----- Forwarded message from Bob Olsen <bobolsen@interlog.com> -----
THE FTAA AND THE WTO:
THE META-PROGRAM FOR GLOBAL CORPORATE RULE
by John McMurtry, PhD.
Professor of Philosophy at the University of Guelph, Ontario, Canada
The "Free Trade Area of the Americas" (FTAA) is the latest major campaign
for the occupation of the planet by the global corporate system. Like its
predecessors, it will not respond to resistance, or move beyond dictation
of more of the same. This is because its program is structured to be
life-blind. Only the rights of non-living corporations are recognised.
Only further extension of these corporate rights is in fact implemented
- whatever the latest propaganda about "consulting civil society", or
the crocodile tears about "losing efforts" in Paris and Seattle. All the
new public relations packaging means is that the propaganda about
"inevitable change" and "global prosperity" has failed, and so it is
time to calm the people by agreeing with their concerns, and carry on
instituting and enforcing the program just as before.

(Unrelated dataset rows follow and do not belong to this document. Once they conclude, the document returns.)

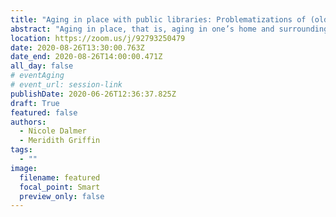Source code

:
 ```yaml
---
title: "Aging in place with public libraries: Problematizations of (older) age in Canadian public library policies"
abstract: "Aging in place, that is, aging in one’s home and surrounding community for as long as possible, is a desire and expectation of both older adults and government agencies as it presumes independence for the former and savings for the latter. Within a broader research program that aims to unpack public libraries’ role and response to aging communities, this paper applies Carol Bacchi’s WPR analytical tool (What’s the Problem Represented to Be?) to structure the analysis of five Ontario public library systems’ policy documents. In examining the often-unnoticed assumptions surrounding age embedded in these policy texts, this paper critically explores and imagines the possibilities of public library branches as community infrastructures that contribute to sustainable and engaged age-friendly communities."
location: https://zoom.us/j/92793250479
date: 2020-08-26T13:30:00.763Z
date_end: 2020-08-26T14:00:00.471Z
all_day: false
# eventAging
# event_url: session-link
publishDate: 2020-06-26T12:36:37.825Z
draft: True
featured: false
authors:
  - Nicole Dalmer
  - Meridith Griffin
tags:
  - ""
image:
  filename: featured
  focal_point: Smart
  preview_only: false
---
```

The world, however, has woken up to the global corporate coup d'tat, and
people are taking to the streets, now in Quebec City in April 2001. Yet
the corporate media will continue to block out the life-and-death issues
at stake, focus on the salable spectacle of a large public confrontation,
blame and trivialize the thousands of opponents who are assaulted for
putting themselves on the line, and return to selling other images and
distractions once the violence entertainment is over.
Meanwhile the deepest and most systemic threat to civil and planetary life
the world has ever faced will persist and increase. Behind the unfolding
disasters of regional economies and planetary ecosystems melting down, the
threat is driven by an underlying meta-program, in terms of which every
decision, every policy, every regulation and implementation is demanded
and instituted by servant governments. The meta-principles constituting
this mind-set are robotic, much like the mind-set of a fanatic cult. But
because they are presupposed by the corporate party and its media and
political servants as the given order of the new world, they are never
exposed as a deranged program of mind. Only fragments and partial themes
are discerned, not the underlying structure as a dictatorial whole. The
invisible prison of this agenda for world rule always conforms to the
following meta-principles.
(1) The ultimate subject and sovereign ruler of the world is the
transnational corporation, operating by collective prescription and
enforcement through the World Trade Organization in concert with its
prototype the NAFTA, its European collaborator, the EU, and such
derivative regional instruments as the APEC, the MAI, the FTAA, and so
on. Together these constitute the hierarchical formation of the planet's
new rule by extra-parliamentary and transnational fiat.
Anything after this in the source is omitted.